AVAILABLE DATA:
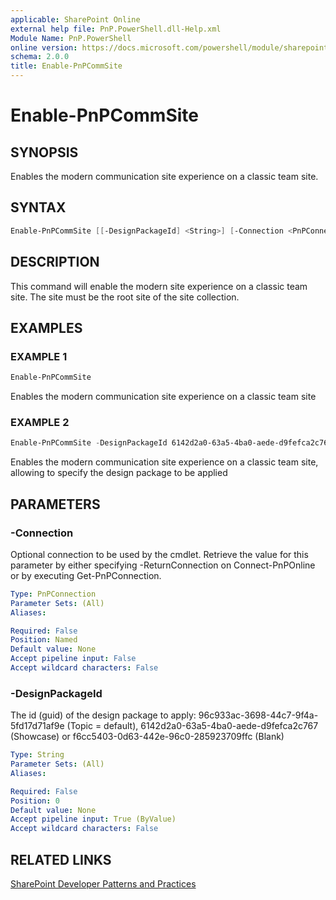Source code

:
 ```yaml
---
applicable: SharePoint Online
external help file: PnP.PowerShell.dll-Help.xml
Module Name: PnP.PowerShell
online version: https://docs.microsoft.com/powershell/module/sharepoint-pnp/enable-pnpcommsite
schema: 2.0.0
title: Enable-PnPCommSite
---
```


# Enable-PnPCommSite

## SYNOPSIS
Enables the modern communication site experience on a classic team site.

## SYNTAX

```powershell
Enable-PnPCommSite [[-DesignPackageId] <String>] [-Connection <PnPConnection>] [<CommonParameters>]
```

## DESCRIPTION
This command will enable the modern site experience on a classic team site. The site must be the root site of the site collection.

## EXAMPLES

### EXAMPLE 1
```powershell
Enable-PnPCommSite
```

Enables the modern communication site experience on a classic team site

### EXAMPLE 2
```powershell
Enable-PnPCommSite -DesignPackageId 6142d2a0-63a5-4ba0-aede-d9fefca2c767
```

Enables the modern communication site experience on a classic team site, allowing to specify the design package to be applied

## PARAMETERS

### -Connection
Optional connection to be used by the cmdlet. Retrieve the value for this parameter by either specifying -ReturnConnection on Connect-PnPOnline or by executing Get-PnPConnection.

```yaml
Type: PnPConnection
Parameter Sets: (All)
Aliases:

Required: False
Position: Named
Default value: None
Accept pipeline input: False
Accept wildcard characters: False
```

### -DesignPackageId
The id (guid) of the design package to apply: 96c933ac-3698-44c7-9f4a-5fd17d71af9e (Topic = default), 6142d2a0-63a5-4ba0-aede-d9fefca2c767 (Showcase) or f6cc5403-0d63-442e-96c0-285923709ffc (Blank)

```yaml
Type: String
Parameter Sets: (All)
Aliases:

Required: False
Position: 0
Default value: None
Accept pipeline input: True (ByValue)
Accept wildcard characters: False
```

## RELATED LINKS

[SharePoint Developer Patterns and Practices](https://aka.ms/sppnp)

WHAT THE TASK REQUIRES: In the data above, copy every line where the string "Enables" appears.

EXERCISE ANSWER:
Enables the modern communication site experience on a classic team site.
Enables the modern communication site experience on a classic team site
Enables the modern communication site experience on a classic team site, allowing to specify the design package to be applied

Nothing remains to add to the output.